[Task inputs Boundary: Start]
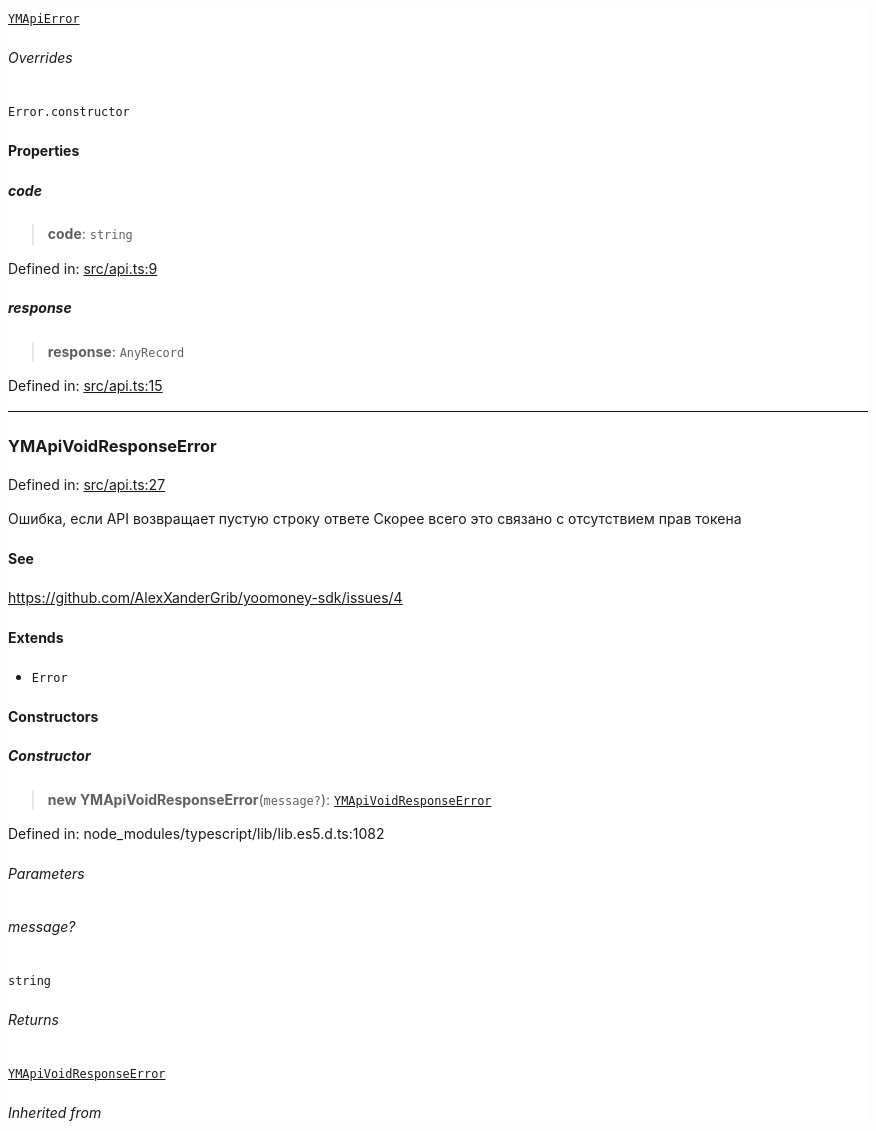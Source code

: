 [`YMApiError`](#ymapierror)

###### Overrides

`Error.constructor`

#### Properties

##### code

> **code**: `string`

Defined in: [src/api.ts:9](https://github.com/AlexXanderGrib/yoomoney-sdk/blob/2e55c01d51d7f7d38a32f3dfa278fe1803b2676d/src/api.ts#L9)

##### response

> **response**: `AnyRecord`

Defined in: [src/api.ts:15](https://github.com/AlexXanderGrib/yoomoney-sdk/blob/2e55c01d51d7f7d38a32f3dfa278fe1803b2676d/src/api.ts#L15)

***

### YMApiVoidResponseError

Defined in: [src/api.ts:27](https://github.com/AlexXanderGrib/yoomoney-sdk/blob/2e55c01d51d7f7d38a32f3dfa278fe1803b2676d/src/api.ts#L27)

Ошибка, если API возвращает пустую строку ответе
Скорее всего это связано с отсутствием прав токена

#### See

https://github.com/AlexXanderGrib/yoomoney-sdk/issues/4

#### Extends

- `Error`

#### Constructors

##### Constructor

> **new YMApiVoidResponseError**(`message?`): [`YMApiVoidResponseError`](#ymapivoidresponseerror)

Defined in: node\_modules/typescript/lib/lib.es5.d.ts:1082

###### Parameters

###### message?

`string`

###### Returns

[`YMApiVoidResponseError`](#ymapivoidresponseerror)

###### Inherited from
[Task inputs Boundary: End]
*Assignment*:
The required output is each record above, reproduced exactly, without its pictures.

*Task solution*:
Source code

: [`YMApiError`](#ymapierror)

###### Overrides

`Error.constructor`

#### Properties

##### code

> **code**: `string`

Defined in: [src/api.ts:9](https://github.com/AlexXanderGrib/yoomoney-sdk/blob/2e55c01d51d7f7d38a32f3dfa278fe1803b2676d/src/api.ts#L9)

##### response

> **response**: `AnyRecord`

Defined in: [src/api.ts:15](https://github.com/AlexXanderGrib/yoomoney-sdk/blob/2e55c01d51d7f7d38a32f3dfa278fe1803b2676d/src/api.ts#L15)

***

### YMApiVoidResponseError

Defined in: [src/api.ts:27](https://github.com/AlexXanderGrib/yoomoney-sdk/blob/2e55c01d51d7f7d38a32f3dfa278fe1803b2676d/src/api.ts#L27)

Ошибка, если API возвращает пустую строку ответе
Скорее всего это связано с отсутствием прав токена

#### See

https://github.com/AlexXanderGrib/yoomoney-sdk/issues/4

#### Extends

- `Error`

#### Constructors

##### Constructor

> **new YMApiVoidResponseError**(`message?`): [`YMApiVoidResponseError`](#ymapivoidresponseerror)

Defined in: node\_modules/typescript/lib/lib.es5.d.ts:1082

###### Parameters

###### message?

`string`

###### Returns

[`YMApiVoidResponseError`](#ymapivoidresponseerror)

###### Inherited from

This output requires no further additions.